Не лишено было политической окраски и одно частное событие конца сентября. Почта доставила мне письмо одного бывшего боннского профессора, работавшего теперь в Лондоне, которого уполномочили заранее выяснить, согласен ли я снова принять звание почетного доктора Боннского философского факультета, отнятое у меня под нажимом нацистов.
За естественно мирным тоном моего ответа: «С удовольствием приму!» — скрывалась успокоительная мысль, что все сказанное мною моим соотечественникам и миру в 1937 году, в связи с моим национальным и академическим отлучением, что «Переписка с Бонном», стало быть, отнюдь не зачеркивается этим восстановительным актом… И вскоре я вновь получил, в двух экземплярах, давно уже забытый мною высокопарно — латинский диплом 1919 года с очень теплыми сопроводительными письмами ректора и декана… В один из сентябрьских вечеров у меня долго сидел некий молодой человек, до глубины души потрясенный исходом выборов и новым политическим курсом своей страны, студент из Чикаго, член общества, пропагандирующего идею world government[296], и вел со мной долгую беседу, в ходе которой об угрозе атомной бомбы и о необходимости международного контроля было сказано в точности то же самое, что в воззвании Эйнштейна и семи других физиков, опубликованном несколько недель спустя.

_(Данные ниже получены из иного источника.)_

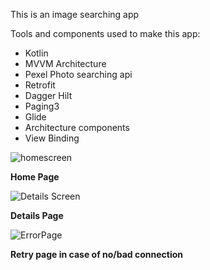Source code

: This is an image searching app

Tools and components used to make this app:

- Kotlin
- MVVM Architecture
- Pexel Photo searching api
- Retrofit
- Dagger Hilt
- Paging3
- Glide
- Architecture components
- View Binding

![homescreen](https://user-images.githubusercontent.com/42430976/126045425-a3749b77-82b2-436c-bfdb-9407a8292ef0.PNG)

**Home Page**

![Details Screen](https://user-images.githubusercontent.com/42430976/126045422-c22ba009-51a3-4e1b-9106-6ae14ece46d1.PNG)

**Details Page**

![ErrorPage](https://user-images.githubusercontent.com/42430976/126045419-6cc8697c-b5c1-4c9c-b637-25cafb94ec79.PNG)

**Retry page in case of no/bad connection**

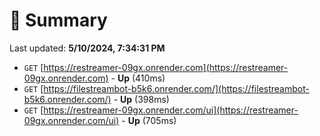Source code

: # 📖 Summary
Last updated: **5/10/2024, 7:34:31 PM**

- `GET` [https://restreamer-09gx.onrender.com](https://restreamer-09gx.onrender.com) - **Up** (410ms)
- `GET` [https://filestreambot-b5k6.onrender.com/](https://filestreambot-b5k6.onrender.com/) - **Up** (398ms)
- `GET` [https://restreamer-09gx.onrender.com/ui](https://restreamer-09gx.onrender.com/ui) - **Up** (705ms)
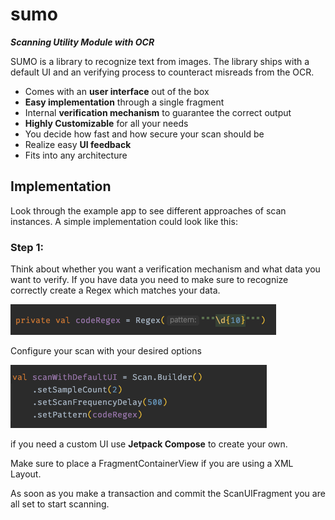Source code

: # sumo

***Scanning Utility Module with OCR***

SUMO is a library to recognize text from images. 
The library ships with a default UI and an verifying process to counteract misreads from the OCR.

- Comes with an **user interface** out of the box
- **Easy implementation** through a single fragment
- Internal **verification mechanism** to guarantee the correct output 
- **Highly Customizable** for all your needs
- You decide how fast and how secure your scan should be
- Realize easy **UI feedback**
- Fits into any architecture

## Implementation

Look through the example app to see different approaches of scan instances.
A simple implementation could look like this:

### Step 1:

Think about whether you want a verification mechanism and what data you want to verify.
If you have data you need to make sure to recognize correctly create a Regex which matches your data.

![regex](./rm_regex.png)

Configure your scan with your desired options

![builder](./rm_builder.png)

if you need a custom UI use **Jetpack Compose** to create your own.

Make sure to place a FragmentContainerView if you are using a XML Layout.


As soon as you make a transaction and commit the ScanUIFragment you are all set to start scanning.


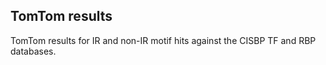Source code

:## TomTom results
TomTom results for IR and non-IR motif hits against the CISBP TF and RBP databases.
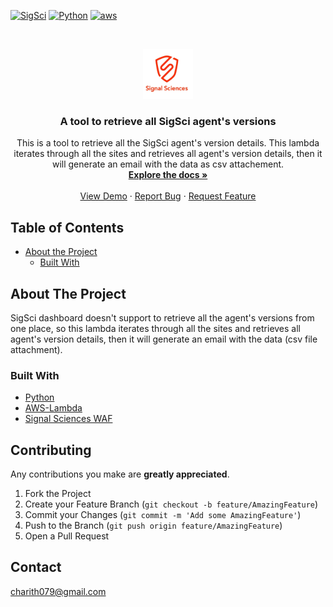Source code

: 
<!-- PROJECT SHIELDS -->

[![SigSci][app-shield]][app-shield-url]
[![Python][lan-shield]][lan-url]
[![aws][aws-shield]][aws-url]



<!-- PROJECT LOGO -->
<br />
<p align="center">
  <a href="#">
    <img src="images/sigsci.png" alt="Logo" width="80" height="80">
  </a>

  <h3 align="center">A tool to retrieve all SigSci agent's versions</h3>

  <p align="center">
      This is a tool to retrieve all the SigSci agent's version details. This lambda iterates through all the sites and retrieves all agent's version details, then it will generate an email with the data as csv attachement.
    <br />
    <a href="#"><strong>Explore the docs »</strong></a>
    <br />
    <br />
    <a href="#">View Demo</a>
    ·
    <a href="#">Report Bug</a>
    ·
    <a href="#">Request Feature</a>
  </p>
</p>



<!-- TABLE OF CONTENTS -->
## Table of Contents

* [About the Project](#about-the-project)
  * [Built With](#built-with)


<!-- ABOUT THE PROJECT -->
## About The Project

SigSci dashboard doesn't support to retrieve all the agent's versions from one place, so this lambda iterates through all the sites and retrieves all agent's version details, then it will generate an email with the data (csv file attachment).

### Built With
* [Python](#)
* [AWS-Lambda](#)
* [Signal Sciences WAF](https://dashboard.signalsciences.net)


<!-- CONTRIBUTING -->
## Contributing
Any contributions you make are **greatly appreciated**.

1. Fork the Project
2. Create your Feature Branch (`git checkout -b feature/AmazingFeature`)
3. Commit your Changes (`git commit -m 'Add some AmazingFeature'`)
4. Push to the Branch (`git push origin feature/AmazingFeature`)
5. Open a Pull Request


<!-- CONTACT -->
## Contact

charith079@gmail.com


<!-- MARKDOWN LINKS & IMAGES -->
<!-- https://www.markdownguide.org/basic-syntax/#reference-style-links -->
[app-shield]: https://img.shields.io/badge/SigSci-WAF-red
[app-shield-url]: https://dashboard.signalsciences.net
[lan-shield]: https://img.shields.io/badge/Python-2.7-brightgreen
[lan-url]: #
[aws-shield]: https://img.shields.io/badge/AWS-Lambda-yellow
[aws-url]: #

Мой посетитель убеждал меня поехать в Чикаго и произнести перед участниками его организации речь о создании всемирного комитета для защиты мира. Я не мог дать согласия на такую поездку, но зато обещал ему написать statement[297], или, выражаясь торжественнее, послание о мире как главной заповеди и о претворении этой утопии в практическое требование жизни и действительно прервал работу над текущей главой, чтобы сказать свое слово этой горячей, живой молодежи — нисколько, разумеется, не сомневаясь, что мой призыв потонет в злосчастных волнах судьбы еще быстрей и безвестнее, чем манифест великих ученых.
В знак признательности за недавнюю статью «Мьюзикэл куортерли» подарил мне забавную книгу — факсимиле находящихся в Америке писем Бетховена.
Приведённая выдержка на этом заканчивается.